Di Kutip Oleh : Redaksi PUBinfo

 

Museum adalah institusi permanen, nirlaba, melayani kebutuhan publik, dengan sifat terbuka, dengan cara melakukan usaha pengoleksian, mengkonservasi, meriset, mengomunikasikan, dan memamerkan benda nyata kepada masyarakat untuk kebutuhan studi, pendidikan, dan kesenangan. Karena itu ia bisa menjadi bahan studi oleh kalangan akademis, dokumentasi kekhasan masyarakat tertentu, ataupun dokumentasi dan pemikiran imajinatif pada masa depan. Sejak tahun 1977, setiap tanggal 18 Mei diperingati sebagai Hari Museum Internasional.

Sejarah

Secara etimologis, museum berasal dari kata Yunani, Μουσεá¿–ον atau mouseion, yang sebenarnya merujuk kepada nama kuil untuk sembilan Dewi Muses, anak-anak Dewa Zeus yang melambangkan ilmu dan kesenian.[2] Bangunan lain yang diketahui berhubungan dengan sejarah museum adalah bagian kompleks perpustakaan yang dibangun khusus untuk seni dan sains, terutama filsafat dan riset di Alexandria oleh Ptolemy I Soter pada tahun 280 SM.[3]

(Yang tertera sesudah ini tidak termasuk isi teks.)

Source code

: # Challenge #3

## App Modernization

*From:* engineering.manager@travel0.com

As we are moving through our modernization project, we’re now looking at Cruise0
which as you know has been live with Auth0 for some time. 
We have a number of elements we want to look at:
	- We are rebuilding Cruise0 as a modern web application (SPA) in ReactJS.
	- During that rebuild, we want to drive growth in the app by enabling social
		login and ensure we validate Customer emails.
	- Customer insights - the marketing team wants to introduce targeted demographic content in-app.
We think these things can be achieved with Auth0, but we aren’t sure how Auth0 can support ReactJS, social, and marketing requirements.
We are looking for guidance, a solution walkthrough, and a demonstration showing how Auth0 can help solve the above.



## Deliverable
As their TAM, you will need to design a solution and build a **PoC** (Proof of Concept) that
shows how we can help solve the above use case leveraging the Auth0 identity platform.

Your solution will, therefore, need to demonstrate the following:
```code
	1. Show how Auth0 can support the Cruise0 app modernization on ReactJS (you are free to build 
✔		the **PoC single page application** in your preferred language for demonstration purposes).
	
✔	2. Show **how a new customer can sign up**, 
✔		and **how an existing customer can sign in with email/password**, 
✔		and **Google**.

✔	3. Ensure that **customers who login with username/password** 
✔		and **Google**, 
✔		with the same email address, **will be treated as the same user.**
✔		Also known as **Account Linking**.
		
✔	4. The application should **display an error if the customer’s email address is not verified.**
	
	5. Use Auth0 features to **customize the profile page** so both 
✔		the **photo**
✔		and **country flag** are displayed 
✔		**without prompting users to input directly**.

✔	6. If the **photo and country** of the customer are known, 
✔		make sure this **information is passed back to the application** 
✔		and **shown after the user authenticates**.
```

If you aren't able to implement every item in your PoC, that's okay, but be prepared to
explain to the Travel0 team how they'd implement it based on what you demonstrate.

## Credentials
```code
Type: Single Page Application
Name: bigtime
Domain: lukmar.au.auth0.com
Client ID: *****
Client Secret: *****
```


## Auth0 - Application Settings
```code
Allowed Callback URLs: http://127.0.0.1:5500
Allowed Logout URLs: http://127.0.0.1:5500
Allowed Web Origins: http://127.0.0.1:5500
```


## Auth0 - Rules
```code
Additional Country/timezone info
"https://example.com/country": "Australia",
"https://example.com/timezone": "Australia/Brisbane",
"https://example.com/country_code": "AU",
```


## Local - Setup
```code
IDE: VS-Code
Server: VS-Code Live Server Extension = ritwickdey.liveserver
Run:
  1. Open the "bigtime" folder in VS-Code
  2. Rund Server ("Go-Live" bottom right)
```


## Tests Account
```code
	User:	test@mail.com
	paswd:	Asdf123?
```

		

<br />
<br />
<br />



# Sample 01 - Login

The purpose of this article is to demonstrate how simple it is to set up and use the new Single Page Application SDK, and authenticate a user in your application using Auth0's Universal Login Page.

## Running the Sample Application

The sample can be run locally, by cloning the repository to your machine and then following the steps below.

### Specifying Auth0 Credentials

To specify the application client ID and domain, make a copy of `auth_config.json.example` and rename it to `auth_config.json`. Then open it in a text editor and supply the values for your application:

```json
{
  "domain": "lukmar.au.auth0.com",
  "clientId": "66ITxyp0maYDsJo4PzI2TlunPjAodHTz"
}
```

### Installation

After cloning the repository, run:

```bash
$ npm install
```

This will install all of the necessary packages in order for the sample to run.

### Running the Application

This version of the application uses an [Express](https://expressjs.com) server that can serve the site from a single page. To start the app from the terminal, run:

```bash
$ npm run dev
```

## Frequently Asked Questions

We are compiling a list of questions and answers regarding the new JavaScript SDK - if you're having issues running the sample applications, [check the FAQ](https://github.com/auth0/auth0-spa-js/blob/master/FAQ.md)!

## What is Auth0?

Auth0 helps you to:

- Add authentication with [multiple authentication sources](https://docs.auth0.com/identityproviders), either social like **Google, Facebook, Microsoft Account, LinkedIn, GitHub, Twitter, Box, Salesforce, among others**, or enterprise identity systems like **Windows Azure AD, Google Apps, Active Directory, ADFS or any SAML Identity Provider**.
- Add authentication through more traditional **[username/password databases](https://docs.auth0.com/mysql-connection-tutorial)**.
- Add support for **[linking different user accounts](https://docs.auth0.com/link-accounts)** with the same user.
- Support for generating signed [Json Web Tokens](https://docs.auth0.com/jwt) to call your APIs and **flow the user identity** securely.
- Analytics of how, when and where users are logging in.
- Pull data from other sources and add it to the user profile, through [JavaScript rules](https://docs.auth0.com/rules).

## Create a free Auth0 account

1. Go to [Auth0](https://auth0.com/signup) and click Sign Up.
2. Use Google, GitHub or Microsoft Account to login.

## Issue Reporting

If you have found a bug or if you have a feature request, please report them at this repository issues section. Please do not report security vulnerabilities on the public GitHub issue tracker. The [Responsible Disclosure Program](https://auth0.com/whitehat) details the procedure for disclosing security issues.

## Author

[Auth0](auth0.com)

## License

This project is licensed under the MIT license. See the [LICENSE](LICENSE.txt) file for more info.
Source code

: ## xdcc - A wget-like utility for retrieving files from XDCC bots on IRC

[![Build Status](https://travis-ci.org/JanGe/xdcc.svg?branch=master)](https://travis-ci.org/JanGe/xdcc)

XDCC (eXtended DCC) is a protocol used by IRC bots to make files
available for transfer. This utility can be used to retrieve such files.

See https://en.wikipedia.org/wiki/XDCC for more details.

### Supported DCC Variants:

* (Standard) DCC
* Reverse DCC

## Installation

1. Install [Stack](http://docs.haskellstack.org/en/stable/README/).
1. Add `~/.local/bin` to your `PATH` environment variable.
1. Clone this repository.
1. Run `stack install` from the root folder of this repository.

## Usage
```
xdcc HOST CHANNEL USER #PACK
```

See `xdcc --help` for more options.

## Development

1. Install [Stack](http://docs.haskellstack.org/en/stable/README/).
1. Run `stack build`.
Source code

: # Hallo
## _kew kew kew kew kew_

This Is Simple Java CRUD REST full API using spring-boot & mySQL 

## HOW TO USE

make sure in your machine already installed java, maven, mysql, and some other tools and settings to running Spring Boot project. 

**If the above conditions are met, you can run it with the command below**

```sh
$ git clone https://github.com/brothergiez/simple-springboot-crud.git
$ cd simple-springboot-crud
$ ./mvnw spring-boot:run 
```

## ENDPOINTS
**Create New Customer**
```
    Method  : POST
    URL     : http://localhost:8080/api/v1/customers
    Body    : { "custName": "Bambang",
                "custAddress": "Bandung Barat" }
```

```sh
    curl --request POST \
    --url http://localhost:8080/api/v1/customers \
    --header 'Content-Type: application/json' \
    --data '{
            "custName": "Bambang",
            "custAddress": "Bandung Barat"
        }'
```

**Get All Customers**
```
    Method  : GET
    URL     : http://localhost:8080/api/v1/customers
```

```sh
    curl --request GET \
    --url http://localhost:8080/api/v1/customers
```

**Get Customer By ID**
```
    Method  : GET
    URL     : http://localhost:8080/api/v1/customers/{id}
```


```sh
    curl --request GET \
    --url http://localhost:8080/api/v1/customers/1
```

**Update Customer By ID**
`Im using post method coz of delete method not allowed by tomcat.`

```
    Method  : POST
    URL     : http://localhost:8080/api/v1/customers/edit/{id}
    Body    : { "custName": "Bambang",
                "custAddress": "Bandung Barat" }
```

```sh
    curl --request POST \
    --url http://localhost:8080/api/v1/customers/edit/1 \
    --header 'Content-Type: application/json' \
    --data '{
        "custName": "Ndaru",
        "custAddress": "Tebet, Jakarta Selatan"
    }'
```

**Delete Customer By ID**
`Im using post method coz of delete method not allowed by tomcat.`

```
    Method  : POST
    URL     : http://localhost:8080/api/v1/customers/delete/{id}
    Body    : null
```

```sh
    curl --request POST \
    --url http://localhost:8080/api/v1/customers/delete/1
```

Museum berkembang seiring berkembangnya ilmu pengetahuan dan manusia semakin membutuhkan bukti-bukti otentik mengenai catatan sejarah kebudayaan.

Di Indonesia, museum yang pertama kali dibangun adalah Museum Radya Pustaka.[4] Selain itu dikenal pula Museum Gajah yang dikenal sebagai yang terlengkap koleksinya di Indonesia, Museum Wayang, Persada Soekarno, Museum Tekstil serta Galeri Nasional Indonesia yang khusus menyajikan koleksi seni rupa modern Indonesia.

Pada awalnya, museum bermula sebagai tempat untuk menyimpan koleksi milik individu, keluarga atau institusi kaya. Benda-benda yang disimpan biasanya merupakan karya seni dan benda-benda yang langka, atau kumpulan benda alam dan artefak arkeologi.